President Obama is in Texas but isn’t visiting the border, which has been overwhelmed by vast waves of Central American children seeking refuge in the United States.
Does that matter?
How important is what political pros call the “optics” of the situation?
After all, the media hammered George W. Bush for flying over New Orleans after Katrina, rather than engage with victims on the ground.
Even House Democratic Whip Steny Hoyer says that “visiting the border, I don’t think that would hurt. It would certainly signal his concern,” according to Politico.
Would a presidential visit solve anything? Not really.
And Obama dismissed the notion at a Dallas news conference last night, saying he wasn’t interested in “photo ops,” just fixing the problem.
But politics is about symbolism and projecting concern.

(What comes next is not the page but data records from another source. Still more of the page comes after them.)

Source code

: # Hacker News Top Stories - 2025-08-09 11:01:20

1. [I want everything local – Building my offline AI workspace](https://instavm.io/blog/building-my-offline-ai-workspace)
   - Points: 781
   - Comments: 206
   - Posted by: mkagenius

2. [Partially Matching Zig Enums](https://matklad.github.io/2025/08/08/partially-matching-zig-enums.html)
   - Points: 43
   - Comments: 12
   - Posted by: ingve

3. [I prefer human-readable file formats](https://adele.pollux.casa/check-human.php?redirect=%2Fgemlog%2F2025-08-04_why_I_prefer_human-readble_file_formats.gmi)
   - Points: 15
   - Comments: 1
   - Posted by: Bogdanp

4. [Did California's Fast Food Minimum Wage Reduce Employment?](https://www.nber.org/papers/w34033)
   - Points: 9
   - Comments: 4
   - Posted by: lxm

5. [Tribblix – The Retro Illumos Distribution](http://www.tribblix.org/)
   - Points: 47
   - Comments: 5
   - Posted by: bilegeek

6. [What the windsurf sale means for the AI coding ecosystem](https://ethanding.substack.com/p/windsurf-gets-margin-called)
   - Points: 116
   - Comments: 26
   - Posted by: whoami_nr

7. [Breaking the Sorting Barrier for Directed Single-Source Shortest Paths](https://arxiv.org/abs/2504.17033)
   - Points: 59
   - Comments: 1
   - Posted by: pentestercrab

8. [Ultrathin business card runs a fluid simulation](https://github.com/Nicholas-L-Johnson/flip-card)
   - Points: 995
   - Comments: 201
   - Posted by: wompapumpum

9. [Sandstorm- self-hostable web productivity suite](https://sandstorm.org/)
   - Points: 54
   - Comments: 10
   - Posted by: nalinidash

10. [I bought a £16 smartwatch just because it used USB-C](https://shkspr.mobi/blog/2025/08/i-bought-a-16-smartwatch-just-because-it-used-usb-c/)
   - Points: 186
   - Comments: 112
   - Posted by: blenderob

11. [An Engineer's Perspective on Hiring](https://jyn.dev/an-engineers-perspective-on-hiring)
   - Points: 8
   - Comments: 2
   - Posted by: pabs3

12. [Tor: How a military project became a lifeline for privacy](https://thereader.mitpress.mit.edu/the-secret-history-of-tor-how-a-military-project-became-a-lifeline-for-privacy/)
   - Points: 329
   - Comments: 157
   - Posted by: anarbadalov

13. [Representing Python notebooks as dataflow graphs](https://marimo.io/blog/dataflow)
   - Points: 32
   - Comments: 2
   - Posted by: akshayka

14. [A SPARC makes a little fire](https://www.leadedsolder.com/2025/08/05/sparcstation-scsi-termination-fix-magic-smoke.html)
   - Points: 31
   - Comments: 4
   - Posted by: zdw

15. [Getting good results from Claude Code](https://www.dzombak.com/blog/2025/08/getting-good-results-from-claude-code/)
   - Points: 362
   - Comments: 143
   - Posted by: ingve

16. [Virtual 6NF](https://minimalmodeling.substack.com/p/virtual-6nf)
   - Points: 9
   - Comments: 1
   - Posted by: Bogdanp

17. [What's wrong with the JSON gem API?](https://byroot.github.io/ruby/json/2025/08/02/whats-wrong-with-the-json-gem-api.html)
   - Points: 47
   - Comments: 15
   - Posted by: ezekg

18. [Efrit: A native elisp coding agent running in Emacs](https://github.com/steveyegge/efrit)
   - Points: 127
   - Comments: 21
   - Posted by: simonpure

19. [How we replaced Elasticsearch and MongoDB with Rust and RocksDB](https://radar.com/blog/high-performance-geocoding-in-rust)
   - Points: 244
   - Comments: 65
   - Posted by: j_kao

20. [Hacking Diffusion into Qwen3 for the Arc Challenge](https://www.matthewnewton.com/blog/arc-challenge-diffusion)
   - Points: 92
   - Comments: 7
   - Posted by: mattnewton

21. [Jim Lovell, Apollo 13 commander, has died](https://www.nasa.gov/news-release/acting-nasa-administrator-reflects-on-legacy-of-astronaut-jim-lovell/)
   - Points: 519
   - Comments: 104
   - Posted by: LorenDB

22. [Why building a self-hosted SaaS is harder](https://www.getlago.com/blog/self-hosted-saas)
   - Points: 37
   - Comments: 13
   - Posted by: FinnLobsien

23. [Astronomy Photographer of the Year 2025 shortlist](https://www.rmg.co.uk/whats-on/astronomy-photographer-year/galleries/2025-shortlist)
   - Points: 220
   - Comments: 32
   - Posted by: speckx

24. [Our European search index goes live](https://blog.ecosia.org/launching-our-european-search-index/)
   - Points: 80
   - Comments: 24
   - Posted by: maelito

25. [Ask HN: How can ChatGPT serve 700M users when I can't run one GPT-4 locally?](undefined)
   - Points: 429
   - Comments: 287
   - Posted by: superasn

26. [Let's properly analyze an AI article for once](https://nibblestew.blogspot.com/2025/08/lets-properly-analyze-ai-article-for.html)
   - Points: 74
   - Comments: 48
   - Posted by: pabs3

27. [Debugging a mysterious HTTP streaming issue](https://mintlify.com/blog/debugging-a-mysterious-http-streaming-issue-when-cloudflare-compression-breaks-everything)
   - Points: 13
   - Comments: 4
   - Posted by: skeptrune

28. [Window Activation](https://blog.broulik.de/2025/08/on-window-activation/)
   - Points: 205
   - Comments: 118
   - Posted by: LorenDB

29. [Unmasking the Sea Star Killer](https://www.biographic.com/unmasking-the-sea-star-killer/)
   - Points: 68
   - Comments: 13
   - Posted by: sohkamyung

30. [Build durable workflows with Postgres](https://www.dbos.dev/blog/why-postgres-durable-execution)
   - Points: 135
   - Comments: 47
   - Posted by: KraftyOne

On a visit to, say, Brownsville, Tex., the president could meet with Border Patrol agents and concerned citizens, showing that he’s engaged. The footage would send a message that his speeches and press conferences do not (and that a closed-door meeting with Rick Perry does not). That’s why presidents show up after big floods and hurricane—and this is a Category 5 crisis, with detractors calling it “Obama’s Katrina.”
MSNBC’s Chuck Todd offered this explanation: “This White House gets a little stubborn. They don’t like to be bullied into a decision based on politics.”
The reasons that more than 50,000 unaccompanied minors, mostly from Central America, have surged across the border are complicated. They include poverty and political violence, false rumors (often spread by traffickers) that children who reach the U.S. from places like Honduras will be allowed to stay, and the administration’s ineffectiveness at combating such rumors. They also include a 2008 Bush-era law requiring due process for children once they cross the border.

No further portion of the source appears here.